While relegation to League One in May 2011 led to expenditure being cut, the Football League introducing their financial fair play rules last summer meant clubs had to fall in line with strict guidelines.
At League One level, spending on players’ wages is limited to 65% of a club’s turnover.
That 65% figure also has to absorb transfer fees, pay-offs to players having contracts cancelled and agents’ fees.
Newly-relegated clubs have a year’s grace, but with North End already in League One when the rules were brought in, they had to immediately comply.
Ridsdale said: “The wage bill is probably 25% of what it was three or four years ago.
“The fair play rules require us to be at 65% or less of our turnover in that respect.
“It’s not just the wage bill – all transfer fees, all fees to agents and pay-offs to players have to go in that 65% figure.
“We are within it, and those are the pressures we work within.
“We have had to try and get the team performing at a time when the wage bill is like that.
“People think that is easy, but it’s not.
“Next season the limit comes down to 60% in League One.”
A club’s turnover does not include any income which can be classed as a debt.
So money loaned by an investor or owner cannot be included in the 65% figure, although a gift can.
Said Ridsdale: “There are some clubs out there spending way above that amount.
“For whatever reason, some people are putting in lump sums of equity to over-pay, and some have found themselves in financial difficulties.
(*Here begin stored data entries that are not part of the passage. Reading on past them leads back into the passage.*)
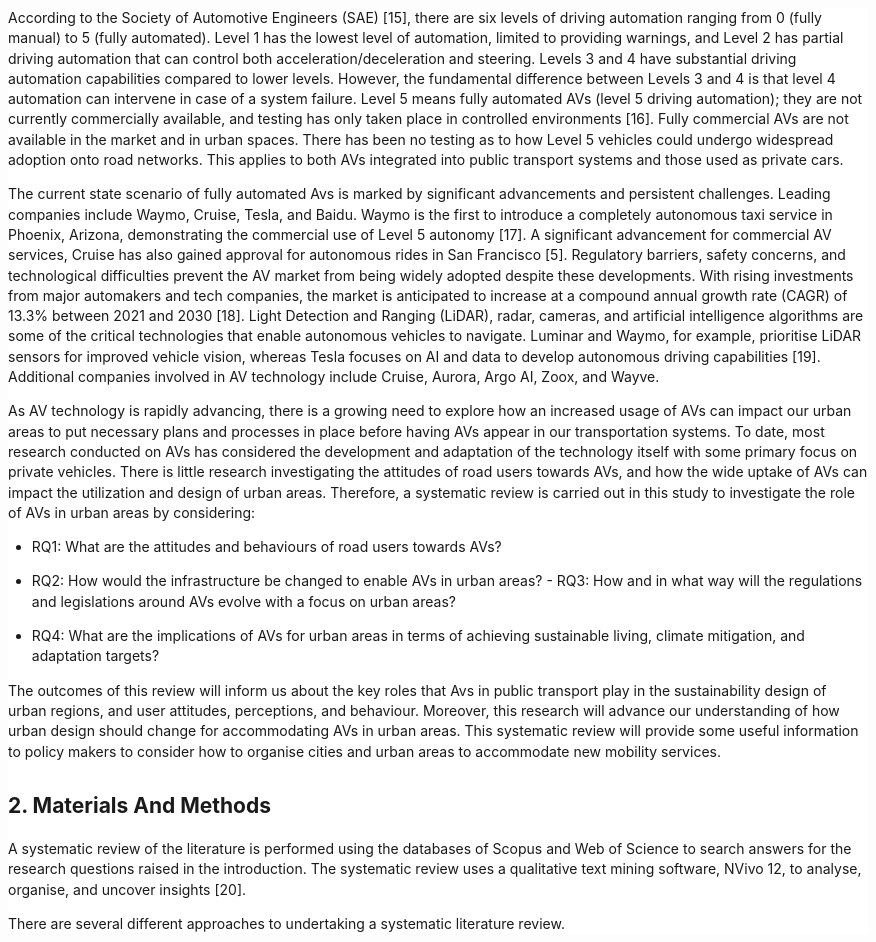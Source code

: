 According to the Society of Automotive Engineers (SAE) [15], there are six levels of driving automation ranging from 0 (fully manual) to 5 (fully automated). Level 1 has the lowest level of automation, limited to providing warnings, and Level 2 has partial driving automation that can control both acceleration/deceleration and steering. Levels 3 and 4 have substantial driving automation capabilities compared to lower levels. However, the fundamental difference between Levels 3 and 4 is that level 4 automation can intervene in case of a system failure. Level 5 means fully automated AVs (level 5 driving automation); they are not currently commercially available, and testing has only taken place in controlled environments [16]. Fully commercial AVs are not available in the market and in urban spaces. There has been no testing as to how Level 5 vehicles could undergo widespread adoption onto road networks. This applies to both AVs integrated into public transport systems and those used as private cars.

The current state scenario of fully automated Avs is marked by significant advancements and persistent challenges. Leading companies include Waymo, Cruise, Tesla, and Baidu. Waymo is the first to introduce a completely autonomous taxi service in Phoenix, Arizona, demonstrating the commercial use of Level 5 autonomy [17]. A significant advancement for commercial AV services, Cruise has also gained approval for autonomous rides in San Francisco [5]. Regulatory barriers, safety concerns, and technological difficulties prevent the AV market from being widely adopted despite these developments. With rising investments from major automakers and tech companies, the market is anticipated to increase at a compound annual growth rate (CAGR) of 13.3% between 2021 and 2030 [18]. Light Detection and Ranging (LiDAR), radar, cameras, and artificial intelligence algorithms are some of the critical technologies that enable autonomous vehicles to navigate. Luminar and Waymo, for example, prioritise LiDAR sensors for improved vehicle vision, whereas Tesla focuses on AI and data to develop autonomous driving capabilities [19]. Additional companies involved in AV technology include Cruise, Aurora, Argo AI, Zoox, and Wayve.

As AV technology is rapidly advancing, there is a growing need to explore how an increased usage of AVs can impact our urban areas to put necessary plans and processes in place before having AVs appear in our transportation systems. To date, most research conducted on AVs has considered the development and adaptation of the technology itself with some primary focus on private vehicles. There is little research investigating the attitudes of road users towards AVs, and how the wide uptake of AVs can impact the utilization and design of urban areas. Therefore, a systematic review is carried out in this study to investigate the role of AVs in urban areas by considering:
- RQ1: What are the attitudes and behaviours of road users towards AVs?

- RQ2: How would the infrastructure be changed to enable AVs in urban areas? - RQ3: How and in what way will the regulations and legislations around AVs evolve with a focus on urban areas?

- RQ4: What are the implications of AVs for urban areas in terms of achieving sustainable living, climate mitigation, and adaptation targets?

The outcomes of this review will inform us about the key roles that Avs in public transport play in the sustainability design of urban regions, and user attitudes, perceptions, and behaviour. Moreover, this research will advance our understanding of how urban design should change for accommodating AVs in urban areas. This systematic review will provide some useful information to policy makers to consider how to organise cities and urban areas to accommodate new mobility services.

## 2. Materials And Methods

A systematic review of the literature is performed using the databases of Scopus and Web of Science to search answers for the research questions raised in the introduction. The systematic review uses a qualitative text mining software, NVivo 12, to analyse, organise, and uncover insights [20].

There are several different approaches to undertaking a systematic literature review.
“We have to manage the club properly.
“Some supporters want us to spend money anyway, and when we do spend it, then they say it’s bad management.”
With the 65% of turnover including pay-offs, it means there’s is still a hangover on the balance sheet of players who left the club.
Ridsdale said: “With the contracted players who have left, what we did with most of them was think how much they would go on and earn somewhere else.
“We then came to an agreement with them to cover the balance.
“In some cases we will have paid half of what the contract says, in other cases it might have been 40% or 60%.
“It meant a saving when it came to some of the players on high wages, although what we paid them still appears in this year’s financial figures.”